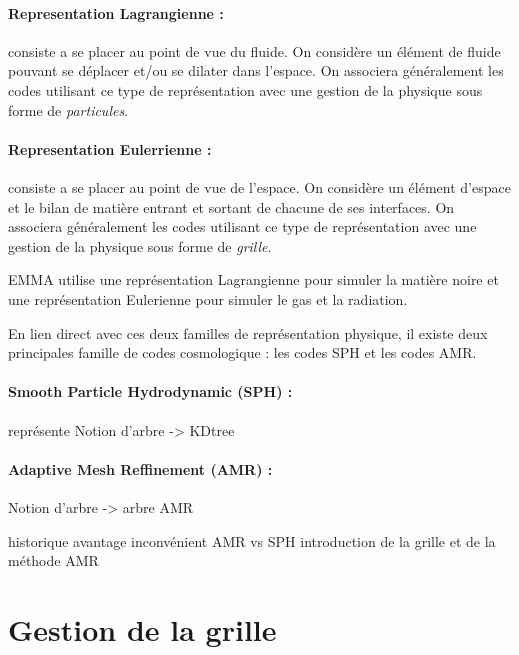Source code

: \paragraph{Representation Lagrangienne : } 
consiste a se placer au point de vue du fluide.
On considère un élément de fluide pouvant se déplacer et/ou se dilater dans l'espace.
On associera généralement les codes utilisant ce type de représentation avec une gestion de la physique sous forme de \emph{particules}.

\paragraph{Representation Eulerrienne : } 
consiste a se placer au point de vue de l'espace.
On considère un élément d'espace et le bilan de matière entrant et sortant de chacune de ses interfaces.
On associera généralement les codes utilisant ce type de représentation avec une gestion de la physique sous forme de \emph{grille}.

EMMA utilise une représentation Lagrangienne pour simuler la matière noire et une représentation Eulerienne pour simuler le gas et la radiation.

En lien direct avec ces deux familles de représentation physique, il existe deux principales famille de codes cosmologique : les codes \ac{SPH} et les codes \ac{AMR}.



\paragraph{Smooth Particle Hydrodynamic (SPH) : } représente 
Notion d'arbre -> KDtree

\paragraph{Adaptive Mesh Reffinement (AMR) :  }
Notion d'arbre -> arbre AMR



historique
avantage inconvénient AMR vs SPH
introduction de la grille et de la méthode AMR

\section{Gestion de la grille}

· · · · ·

▸ ASSIGNMENT
Without including any picture, set down every line above exactly as it stands.

▸ TASK RESPONSE
Source code

: \paragraph{Representation Lagrangienne : } 
consiste a se placer au point de vue du fluide.
On considère un élément de fluide pouvant se déplacer et/ou se dilater dans l'espace.
On associera généralement les codes utilisant ce type de représentation avec une gestion de la physique sous forme de \emph{particules}.

\paragraph{Representation Eulerrienne : } 
consiste a se placer au point de vue de l'espace.
On considère un élément d'espace et le bilan de matière entrant et sortant de chacune de ses interfaces.
On associera généralement les codes utilisant ce type de représentation avec une gestion de la physique sous forme de \emph{grille}.

EMMA utilise une représentation Lagrangienne pour simuler la matière noire et une représentation Eulerienne pour simuler le gas et la radiation.

En lien direct avec ces deux familles de représentation physique, il existe deux principales famille de codes cosmologique : les codes \ac{SPH} et les codes \ac{AMR}.



\paragraph{Smooth Particle Hydrodynamic (SPH) : } représente 
Notion d'arbre -> KDtree

\paragraph{Adaptive Mesh Reffinement (AMR) :  }
Notion d'arbre -> arbre AMR



historique
avantage inconvénient AMR vs SPH
introduction de la grille et de la méthode AMR

\section{Gestion de la grille}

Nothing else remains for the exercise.